----- RECORDS SHOWN -----

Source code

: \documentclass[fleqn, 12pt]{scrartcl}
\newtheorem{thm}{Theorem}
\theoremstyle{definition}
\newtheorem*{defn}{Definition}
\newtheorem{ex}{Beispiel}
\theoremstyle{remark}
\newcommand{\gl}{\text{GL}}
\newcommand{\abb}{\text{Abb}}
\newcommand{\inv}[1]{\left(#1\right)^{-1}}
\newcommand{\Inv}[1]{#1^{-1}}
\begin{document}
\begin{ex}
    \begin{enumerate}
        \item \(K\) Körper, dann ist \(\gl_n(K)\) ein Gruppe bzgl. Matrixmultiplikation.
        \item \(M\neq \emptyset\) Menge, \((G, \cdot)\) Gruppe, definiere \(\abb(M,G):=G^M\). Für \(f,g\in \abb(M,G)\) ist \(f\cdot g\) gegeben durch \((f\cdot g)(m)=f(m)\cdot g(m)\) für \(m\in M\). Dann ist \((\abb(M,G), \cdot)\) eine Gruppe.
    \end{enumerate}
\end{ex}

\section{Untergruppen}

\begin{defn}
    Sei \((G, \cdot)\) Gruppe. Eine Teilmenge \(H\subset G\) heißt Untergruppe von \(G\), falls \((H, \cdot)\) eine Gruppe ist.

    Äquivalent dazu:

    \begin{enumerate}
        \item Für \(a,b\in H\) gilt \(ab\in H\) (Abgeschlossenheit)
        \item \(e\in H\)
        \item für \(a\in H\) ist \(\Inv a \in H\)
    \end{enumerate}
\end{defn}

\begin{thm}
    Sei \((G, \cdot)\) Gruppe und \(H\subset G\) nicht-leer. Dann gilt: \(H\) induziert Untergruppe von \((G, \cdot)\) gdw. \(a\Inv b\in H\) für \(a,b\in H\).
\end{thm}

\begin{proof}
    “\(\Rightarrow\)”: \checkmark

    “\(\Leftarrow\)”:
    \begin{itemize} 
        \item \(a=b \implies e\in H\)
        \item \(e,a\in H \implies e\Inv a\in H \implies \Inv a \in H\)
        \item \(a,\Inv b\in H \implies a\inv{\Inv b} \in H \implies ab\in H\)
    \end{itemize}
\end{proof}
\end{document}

-----

WHAT YOU WILL DO :: Word for word, set down all of the records above.

EXERCISE RESULT ::
Source code

: \documentclass[fleqn, 12pt]{scrartcl}
\newtheorem{thm}{Theorem}
\theoremstyle{definition}
\newtheorem*{defn}{Definition}
\newtheorem{ex}{Beispiel}
\theoremstyle{remark}
\newcommand{\gl}{\text{GL}}
\newcommand{\abb}{\text{Abb}}
\newcommand{\inv}[1]{\left(#1\right)^{-1}}
\newcommand{\Inv}[1]{#1^{-1}}
\begin{document}
\begin{ex}
    \begin{enumerate}
        \item \(K\) Körper, dann ist \(\gl_n(K)\) ein Gruppe bzgl. Matrixmultiplikation.
        \item \(M\neq \emptyset\) Menge, \((G, \cdot)\) Gruppe, definiere \(\abb(M,G):=G^M\). Für \(f,g\in \abb(M,G)\) ist \(f\cdot g\) gegeben durch \((f\cdot g)(m)=f(m)\cdot g(m)\) für \(m\in M\). Dann ist \((\abb(M,G), \cdot)\) eine Gruppe.
    \end{enumerate}
\end{ex}

\section{Untergruppen}

\begin{defn}
    Sei \((G, \cdot)\) Gruppe. Eine Teilmenge \(H\subset G\) heißt Untergruppe von \(G\), falls \((H, \cdot)\) eine Gruppe ist.

    Äquivalent dazu:

    \begin{enumerate}
        \item Für \(a,b\in H\) gilt \(ab\in H\) (Abgeschlossenheit)
        \item \(e\in H\)
        \item für \(a\in H\) ist \(\Inv a \in H\)
    \end{enumerate}
\end{defn}

\begin{thm}
    Sei \((G, \cdot)\) Gruppe und \(H\subset G\) nicht-leer. Dann gilt: \(H\) induziert Untergruppe von \((G, \cdot)\) gdw. \(a\Inv b\in H\) für \(a,b\in H\).
\end{thm}

\begin{proof}
    “\(\Rightarrow\)”: \checkmark

    “\(\Leftarrow\)”:
    \begin{itemize} 
        \item \(a=b \implies e\in H\)
        \item \(e,a\in H \implies e\Inv a\in H \implies \Inv a \in H\)
        \item \(a,\Inv b\in H \implies a\inv{\Inv b} \in H \implies ab\in H\)
    \end{itemize}
\end{proof}
\end{document}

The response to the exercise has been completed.